Les blessures de ceux qui ont survécu, mais aussi de tous ceux qui sont intervenus sur les lieux du drame : pompiers, policiers, soignants, magistrats, voisins, passants… Tous ces gens qui, pour la plupart, sont restés silencieux alors qu’ils ont été confrontés brutalement à l’indicible.

Ces blessures m’empêchent de dormir.

J’ai mal en écrivant ces mots.

Nous, les avocats, avons tous des rituels pour aborder les procès particulièrement difficiles. Moi, c’est le sport. Je cours. Je fais du CrossFit. Au moins quatre fois par semaine. J’aborde chaque audience, quelle qu’elle soit, comme un marathon.

 Tout le monde dit que ce procès est hors normes, alors je pense à mon serment d’avocate :

« Dignité, conscience, indépendance, probité, humanité ».

Dans les moments difficiles, c’est ce qui réconforte, ce qui donne de la force.

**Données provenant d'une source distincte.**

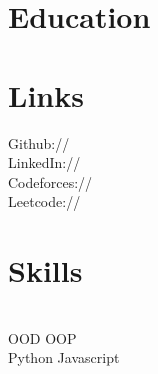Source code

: \documentclass[]{deedy-resume-openfont}
\begin{document}
%
%
\lastupdated

%
%



%
%

\begin{minipage}[t]{0.33\textwidth} 


\section{Education} 

\sectionsep



\section{Links} 
Github:// \href{https://github.com/llucifer97}{} \\
LinkedIn://  \href{https://www.linkedin.com/in/ayush-raj97/}{} \\
Codeforces://  \href{https://codeforces.com/profile/ayush_raj97}{} \\
Leetcode://  \href{https://leetcode.com/llucifer97/}{}
\sectionsep



\section{Skills}
\\
 \textbullet{} OOD  \textbullet{} OOP\\
 \textbullet{} Python 
   \textbullet{} Javascript \\
   \\


\end{minipage}
\end{document}
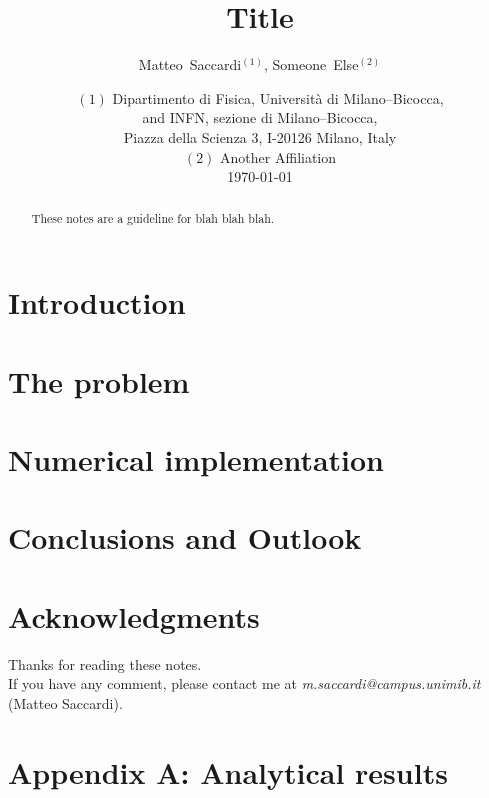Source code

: \documentclass[11pt]{article}
\author{Matteo~Saccardi$^{(1)}$, Someone~Else$^{(2)}$}
\date{%
    $(1)$ Dipartimento di Fisica, Universit\`a di Milano--Bicocca,\\
and INFN, sezione di Milano--Bicocca,\\
Piazza della Scienza 3, I-20126 Milano, Italy\\
    $(2)$ Another Affiliation\\
    \today
}
\title{\Large\bf Title\\[0.5ex]}
\begin{document}
\maketitle

\begin{abstract}
    These notes are a guideline for blah blah blah.\\[0.5ex]
\end{abstract}

\tableofcontents

\section{Introduction\label{sec:intro}}


\section{The problem}\label{sec:1}


\section{Numerical implementation}\label{sec:2}


\section{Conclusions and Outlook}\label{sec:concl}


\section{Acknowledgments}
Thanks for reading these notes.\\
If you have any comment, please contact me at \textit{m.saccardi@campus.unimib.it} (Matteo Saccardi).

\appendix

\section{Appendix A: Analytical results\label{app:A}}




\end{document}
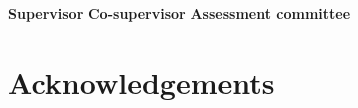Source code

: \vspace*{5\baselineskip}

\begin{committee}
  \textbf{Supervisor}
  \newline {}
  \newline \linebreak
  \textbf{Co-supervisor}
  \newline \linebreak
  \textbf{Assessment committee}
\end{committee}

\pagebreak

\chapter*{Acknowledgements}\label{acknowledgements}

Nous en parlons entre avocats et nous nous disons tous la même chose : nous ne savons pas à quoi nous attendre. Mais le combat c’est l’essence même de notre métier. Nos clients nous choisissent pour cela.

Des psychologues seront présents tous les jours à la Cour d’appel de Paris. Nous parlons aussi de cet aspect-là, entre avocats. De ce qui pourrait nous toucher en profondeur.

Des mots et des larmes

Je sais déjà ce qui me fera le plus de mal. Je me prépare, comme chacun de mes confrères, à l’écoute de leurs mots. Je dois vous dire que, parfois, lorsque je regarde les informations, les reportages, mes larmes coulent.

Comme nous tous.

Les autres clients de mon cabinet savent que je serai sur le banc des parties civiles dans ce procès-là. Certains, depuis la cabine téléphonique de leur prison, me téléphonent et nous en parlons. Nous évoquons surtout les victimes, et puis la religion, évidemment.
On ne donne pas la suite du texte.